Plain-text document sources:
################

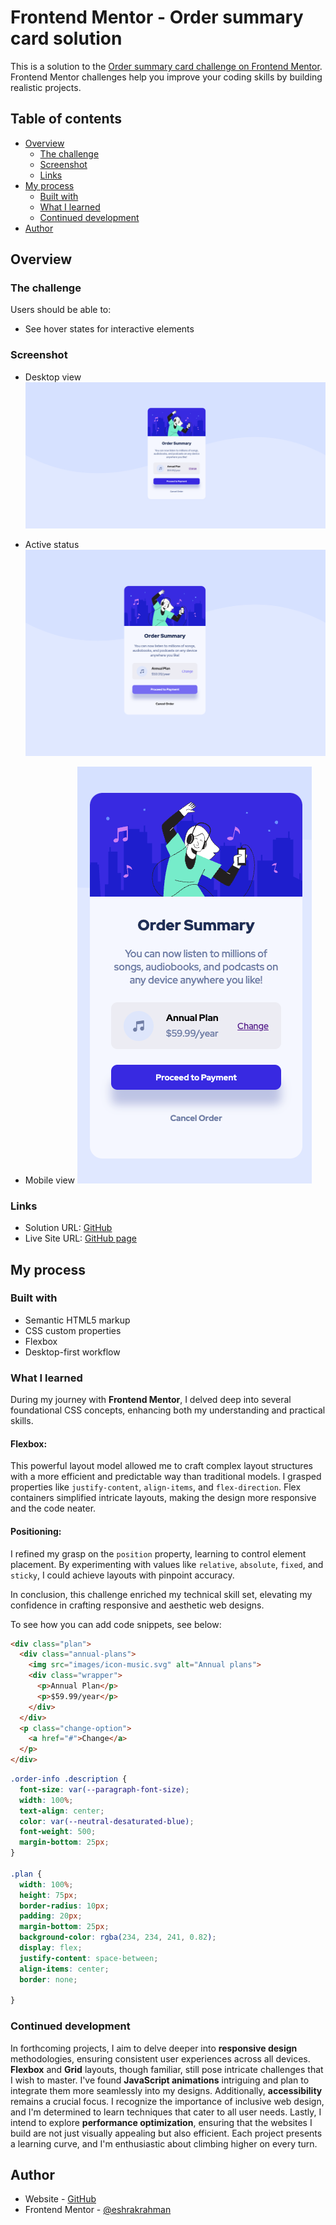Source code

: # Frontend Mentor - Order summary card solution

This is a solution to the [Order summary card challenge on Frontend Mentor](https://www.frontendmentor.io/challenges/order-summary-component-QlPmajDUj). Frontend Mentor challenges help you improve your coding skills by building realistic projects. 

## Table of contents

- [Overview](#overview)
  - [The challenge](#the-challenge)
  - [Screenshot](#screenshot)
  - [Links](#links)
- [My process](#my-process)
  - [Built with](#built-with)
  - [What I learned](#what-i-learned)
  - [Continued development](#continued-development)
- [Author](#author)

## Overview

### The challenge

Users should be able to:

- See hover states for interactive elements

### Screenshot
- Desktop view
![](./screenshoots/desktop_view.png)

- Active status
![](./screenshoots/active_status.png)

- Mobile view
![](./screenshoots/mobile_view.png)

### Links

- Solution URL: [GitHub](https://github.com/EshrakRahman/Order-summary-component)
- Live Site URL: [GitHub page](https://eshrakrahman.github.io/Order-summary-component/)

## My process

### Built with

- Semantic HTML5 markup
- CSS custom properties
- Flexbox
- Desktop-first workflow


### What I learned

During my journey with **Frontend Mentor**, I delved deep into several foundational CSS concepts, enhancing both my understanding and practical skills.

#### Flexbox:
This powerful layout model allowed me to craft complex layout structures with a more efficient and predictable way than traditional models. I grasped properties like `justify-content`, `align-items`, and `flex-direction`. Flex containers simplified intricate layouts, making the design more responsive and the code neater.

#### Positioning:
I refined my grasp on the `position` property, learning to control element placement. By experimenting with values like `relative`, `absolute`, `fixed`, and `sticky`, I could achieve layouts with pinpoint accuracy.

In conclusion, this challenge enriched my technical skill set, elevating my confidence in crafting responsive and aesthetic web designs.




To see how you can add code snippets, see below:

```html
<div class="plan">
  <div class="annual-plans">
    <img src="images/icon-music.svg" alt="Annual plans">
    <div class="wrapper">
      <p>Annual Plan</p>
      <p>$59.99/year</p>
    </div>
  </div>
  <p class="change-option">
    <a href="#">Change</a>
  </p>
</div>
```
```css
.order-info .description {
  font-size: var(--paragraph-font-size);
  width: 100%;
  text-align: center;
  color: var(--neutral-desaturated-blue);
  font-weight: 500;
  margin-bottom: 25px;
}

.plan {
  width: 100%;
  height: 75px;
  border-radius: 10px;
  padding: 20px;
  margin-bottom: 25px;
  background-color: rgba(234, 234, 241, 0.82);
  display: flex;
  justify-content: space-between;
  align-items: center;
  border: none;

}
```

### Continued development

In forthcoming projects, I aim to delve deeper into **responsive design** methodologies, ensuring consistent user experiences across all devices. **Flexbox** and **Grid** layouts, though familiar, still pose intricate challenges that I wish to master. I've found **JavaScript animations** intriguing and plan to integrate them more seamlessly into my designs. Additionally, **accessibility** remains a crucial focus. I recognize the importance of inclusive web design, and I'm determined to learn techniques that cater to all user needs. Lastly, I intend to explore **performance optimization**, ensuring that the websites I build are not just visually appealing but also efficient. Each project presents a learning curve, and I'm enthusiastic about climbing higher on every turn.

## Author

- Website - [GitHub](https://www.github.com/eshrakrahman)
- Frontend Mentor - [@eshrakrahman](https://www.frontendmentor.io/profile/eshrakrahman)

################

Work request: Word for word, restate the lines above from the line containing "- CSS custom properties" through the line containing "### Continued development", with both included and nothing else.

Exercise solution:
- CSS custom properties
- Flexbox
- Desktop-first workflow


### What I learned

During my journey with **Frontend Mentor**, I delved deep into several foundational CSS concepts, enhancing both my understanding and practical skills.

#### Flexbox:
This powerful layout model allowed me to craft complex layout structures with a more efficient and predictable way than traditional models. I grasped properties like `justify-content`, `align-items`, and `flex-direction`. Flex containers simplified intricate layouts, making the design more responsive and the code neater.

#### Positioning:
I refined my grasp on the `position` property, learning to control element placement. By experimenting with values like `relative`, `absolute`, `fixed`, and `sticky`, I could achieve layouts with pinpoint accuracy.

In conclusion, this challenge enriched my technical skill set, elevating my confidence in crafting responsive and aesthetic web designs.




To see how you can add code snippets, see below:

```html
<div class="plan">
  <div class="annual-plans">
    <img src="images/icon-music.svg" alt="Annual plans">
    <div class="wrapper">
      <p>Annual Plan</p>
      <p>$59.99/year</p>
    </div>
  </div>
  <p class="change-option">
    <a href="#">Change</a>
  </p>
</div>
```
```css
.order-info .description {
  font-size: var(--paragraph-font-size);
  width: 100%;
  text-align: center;
  color: var(--neutral-desaturated-blue);
  font-weight: 500;
  margin-bottom: 25px;
}

.plan {
  width: 100%;
  height: 75px;
  border-radius: 10px;
  padding: 20px;
  margin-bottom: 25px;
  background-color: rgba(234, 234, 241, 0.82);
  display: flex;
  justify-content: space-between;
  align-items: center;
  border: none;

}
```

### Continued development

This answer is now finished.